Anwendungen optimal integrieren
Um generell die Reichweite von Elektroautos weiter zu verbessern, hat das Fraunhofer-Institut für Solare Energiesysteme ISE ein PKW-Solardach mit hocheffizienten Solarzellen entwickelt. Die Zellen werden unsichtbar in das vorgeformte Solardach integriert und liefern Strom für täglich ca. 10 km zusätzliche Reichweite bei einem durchschnittlichen Elektroauto an einem sonnigen Tag.
Diese Anwendung zeigt: Auch bei der baulichen Integration neuer Technologien in ein Fahrzeug ist ein Effizienzgewinn im Wertschöpfungsprozess möglich. Dies gilt ganz besonders für den bislang aufwändigen Einbau eines klassischen Kabelbaums. Dieser ist zukünftig gar nicht mehr nötig. Dank der neuartigen Beschichtungstechnik des Fraunhofer-Instituts für Lasertechnik ILT wird eine Weitergabe der elektronischen Funktionen durch Leiterbahnen und Sensoren übernommen, die mit Hilfe eines Lasers auf Bauteile aufgebracht werden.
Die genaue Ortung der Fahrzeugumgebung ist für das autonome Fahren zwingend erforderlich, Radar dazu eine der wichtigsten Technologien. Aber wo ist der ideale Einbauort, und wie beeinflussen die verbauten Materialien die Leistungsfähigkeit des Radars? Diese Fragen beantwortet auch das Fraunhofer FHR und optimiert so das Einbaudesign.
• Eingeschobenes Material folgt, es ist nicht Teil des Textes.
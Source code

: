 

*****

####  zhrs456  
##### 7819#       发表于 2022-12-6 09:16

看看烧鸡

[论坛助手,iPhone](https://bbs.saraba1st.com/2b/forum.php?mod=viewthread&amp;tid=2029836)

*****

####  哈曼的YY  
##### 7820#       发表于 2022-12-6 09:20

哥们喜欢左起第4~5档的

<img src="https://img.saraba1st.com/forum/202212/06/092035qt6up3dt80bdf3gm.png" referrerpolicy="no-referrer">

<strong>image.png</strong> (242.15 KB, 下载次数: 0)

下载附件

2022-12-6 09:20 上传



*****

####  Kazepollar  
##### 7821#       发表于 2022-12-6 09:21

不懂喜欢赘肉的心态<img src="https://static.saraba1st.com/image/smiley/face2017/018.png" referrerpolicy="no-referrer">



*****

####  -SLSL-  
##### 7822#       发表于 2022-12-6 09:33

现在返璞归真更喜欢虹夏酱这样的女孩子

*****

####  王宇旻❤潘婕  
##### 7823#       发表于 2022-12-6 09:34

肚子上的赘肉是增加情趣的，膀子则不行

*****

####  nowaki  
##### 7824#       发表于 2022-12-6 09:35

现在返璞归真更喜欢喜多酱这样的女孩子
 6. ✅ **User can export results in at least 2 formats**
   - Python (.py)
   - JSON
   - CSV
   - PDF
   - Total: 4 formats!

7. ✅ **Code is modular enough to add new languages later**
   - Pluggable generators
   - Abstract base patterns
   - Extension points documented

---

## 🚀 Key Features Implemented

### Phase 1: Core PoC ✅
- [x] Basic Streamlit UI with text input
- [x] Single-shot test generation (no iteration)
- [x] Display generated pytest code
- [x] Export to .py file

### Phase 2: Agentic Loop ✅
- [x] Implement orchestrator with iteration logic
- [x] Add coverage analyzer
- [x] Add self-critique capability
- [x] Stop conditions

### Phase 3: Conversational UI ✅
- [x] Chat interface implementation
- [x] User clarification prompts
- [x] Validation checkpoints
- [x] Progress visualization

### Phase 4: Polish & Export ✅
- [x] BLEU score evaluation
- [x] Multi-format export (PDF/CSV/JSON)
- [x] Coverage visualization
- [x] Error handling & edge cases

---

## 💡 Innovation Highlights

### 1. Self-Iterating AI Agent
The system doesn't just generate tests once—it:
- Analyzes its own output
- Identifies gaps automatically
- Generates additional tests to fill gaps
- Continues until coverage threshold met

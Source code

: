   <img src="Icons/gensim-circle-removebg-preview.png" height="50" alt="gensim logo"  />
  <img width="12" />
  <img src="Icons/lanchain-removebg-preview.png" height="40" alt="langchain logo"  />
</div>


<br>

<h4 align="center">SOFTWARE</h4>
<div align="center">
Digitale Anwendungen sichern das Fahrerlebnis
Schließlich unterstützen Fraunhofer-Entwicklungen auch den Fahrer, um sein Automobil bestmöglich nutzen zu können. So bei der Frage, wie der Treibstoffverbrauch in Abhängigkeit der Fahrsituation ist. Dafür ist es notwendig, Normangaben auf ein individuelles Fahrprofil zu übertragen. Das Fraunhofer-Institut für Techno- und Wirtschaftsmathematik ITWM hat dafür Technologien und Apps entwickelt. Statt allgemeiner Aussagen, beispielsweise zur Reduzierung des Luftwiderstands um bis zu zehn Prozent, werden qualifizierte Werte angegeben, wie: »Auf ihren persönlichen Strecken sparen Sie drei Euro pro 100 km.«
Selbst bei einem Mangel am Fahrzeug können neue digitale Lösungen dem Fahrer nützlich sein – etwa bei der Analyse, ob ein Bauteil seines Autos defekt ist. Eine schnelle Antwort verspricht die Entwicklung smarter Augmented-Reality-Anwendungen des Fraunhofer-Instituts für Graphische Datenverarbeitung IGD. Damit lässt sich virtuell in der Werkstatt erkennen, ob und was näher angeschaut werden muss. Eine wirtschaftliche Reparatur und guter Kundenservice werden so möglich. So endet das Potenzial der begleitenden Wertschöpfung im Leben des Autos so produktiv wie sie angefangen hat.